> [What to produce]: Go through the records and copy each line where the word "export" occurs.

> [Data section]:
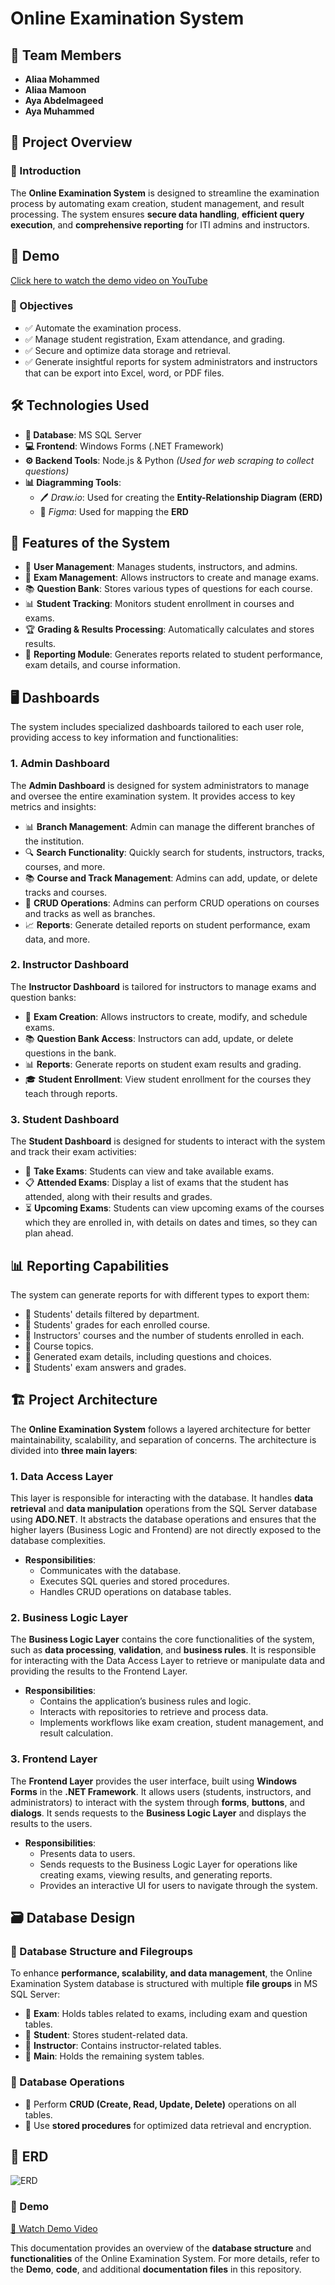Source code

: ﻿# Online Examination System

## 📌 Team Members
- **Aliaa Mohammed**  
- **Aliaa Mamoon**  
- **Aya Abdelmageed**  
- **Aya Muhammed**  

## 📝 Project Overview
### 📖 Introduction
The **Online Examination System** is designed to streamline the examination process by automating exam creation, student management, and result processing. The system ensures **secure data handling**, **efficient query execution**, and **comprehensive reporting** for ITI admins and instructors.
## 🎥 Demo
[Click here to watch the demo video on YouTube](https://www.youtube.com/watch?v=XXr9fmmHlLM)

### 🎯 Objectives
- ✅ Automate the examination process.
- ✅ Manage student registration, Exam attendance, and grading.
- ✅ Secure and optimize data storage and retrieval.
- ✅ Generate insightful reports for system administrators and instructors that can be export into Excel, word, or PDF files.

## 🛠 Technologies Used
- **📂 Database**: MS SQL Server
- **💻 Frontend**: Windows Forms (.NET Framework)
- **⚙️ Backend Tools**: Node.js & Python *(Used for web scraping to collect questions)*
- **📊 Diagramming Tools**:
  - 🖊️ *Draw.io*: Used for creating the **Entity-Relationship Diagram (ERD)**
  - 🎨 *Figma*: Used for mapping the **ERD**

## 🌟 Features of the System

- 👥 **User Management**: Manages students, instructors, and admins.
- 📜 **Exam Management**: Allows instructors to create and manage exams.
- 📚 **Question Bank**: Stores various types of questions for each course.
- 📊 **Student Tracking**: Monitors student enrollment in courses and exams.
- 🏆 **Grading & Results Processing**: Automatically calculates and stores results.
- 📑 **Reporting Module**: Generates reports related to student performance, exam details, and course information.

## 🖥️ **Dashboards**
The system includes specialized dashboards tailored to each user role, providing access to key information and functionalities:

### 1. **Admin Dashboard**
The **Admin Dashboard** is designed for system administrators to manage and oversee the entire examination system. It provides access to key metrics and insights:

- 📊 **Branch Management**: Admin can manage the different branches of the institution.
- 🔍 **Search Functionality**: Quickly search for students, instructors, tracks, courses, and more.
- 📚 **Course and Track Management**: Admins can add, update, or delete tracks and courses.
- 📝 **CRUD Operations**: Admins can perform CRUD operations on courses and tracks as well as branches.
- 📈 **Reports**: Generate detailed reports on student performance, exam data, and more.

### 2. **Instructor Dashboard**
The **Instructor Dashboard** is tailored for instructors to manage exams and question banks:

- 📝 **Exam Creation**: Allows instructors to create, modify, and schedule exams.
- 📚 **Question Bank Access**: Instructors can add, update, or delete questions in the bank.
- 📊 **Reports**: Generate reports on student exam results and grading.
- 🎓 **Student Enrollment**: View student enrollment for the courses they teach through reports.

### 3. **Student Dashboard**
The **Student Dashboard** is designed for students to interact with the system and track their exam activities:

- 📝 **Take Exams**: Students can view and take available exams.
- 📋 **Attended Exams**: Display a list of exams that the student has attended, along with their results and grades.
- ⏳ **Upcoming Exams**: Students can view upcoming exams of the courses which they are enrolled in, with details on dates and times, so they can plan ahead.

## 📊 Reporting Capabilities
The system can generate reports for with different types to export them:
- 📌 Students' details filtered by department.
- 📌 Students' grades for each enrolled course.
- 📌 Instructors' courses and the number of students enrolled in each.
- 📌 Course topics.
- 📌 Generated exam details, including questions and choices.
- 📌 Students' exam answers and grades.

## 🏗️ Project Architecture

The **Online Examination System** follows a layered architecture for better maintainability, scalability, and separation of concerns. The architecture is divided into **three main layers**:

### 1. **Data Access Layer**
This layer is responsible for interacting with the database. It handles **data retrieval** and **data manipulation** operations from the SQL Server database using **ADO.NET**. It abstracts the database operations and ensures that the higher layers (Business Logic and Frontend) are not directly exposed to the database complexities.

- **Responsibilities**:
  - Communicates with the database.
  - Executes SQL queries and stored procedures.
  - Handles CRUD operations on database tables.

### 2. **Business Logic Layer**
The **Business Logic Layer** contains the core functionalities of the system, such as **data processing**, **validation**, and **business rules**. It is responsible for interacting with the Data Access Layer to retrieve or manipulate data and providing the results to the Frontend Layer. 

- **Responsibilities**:
  - Contains the application’s business rules and logic.
  - Interacts with repositories to retrieve and process data.
  - Implements workflows like exam creation, student management, and result calculation.

### 3. **Frontend Layer**
The **Frontend Layer** provides the user interface, built using **Windows Forms** in the **.NET Framework**. It allows users (students, instructors, and administrators) to interact with the system through **forms**, **buttons**, and **dialogs**. It sends requests to the **Business Logic Layer** and displays the results to the users.

- **Responsibilities**:
  - Presents data to users.
  - Sends requests to the Business Logic Layer for operations like creating exams, viewing results, and generating reports.
  - Provides an interactive UI for users to navigate through the system.

## 🗃 Database Design
### 📁 Database Structure and Filegroups
To enhance **performance, scalability, and data management**, the Online Examination System database is structured with multiple **file groups** in MS SQL Server:
- 📂 **Exam**: Holds tables related to exams, including exam and question tables.
- 📂 **Student**: Stores student-related data.
- 📂 **Instructor**: Contains instructor-related tables.
- 📂 **Main**: Holds the remaining system tables.

### 🔄 Database Operations
- 🔹 Perform **CRUD (Create, Read, Update, Delete)** operations on all tables.
- 🔹 Use **stored procedures** for optimized data retrieval and encryption.
  
## :rocket: ERD
![ERD](https://github.com/aya-abdelmageed/OnlineExaminationSystem/blob/main/diagrams/OnlineExaminationSystem.drawio.png)


###  🎥 Demo
[🎥 Watch Demo Video](https://github.com/aya-abdelmageed/OnlineExaminationSystem/blob/main/Demo/ExaminationSystemDemo.mp4)


This documentation provides an overview of the **database structure** and **functionalities** of the Online Examination System. For more details, refer to the **Demo**, **code**, and additional **documentation files** in this repository.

> [Output of the task]:
- ✅ Generate insightful reports for system administrators and instructors that can be export into Excel, word, or PDF files.
The system can generate reports for with different types to export them:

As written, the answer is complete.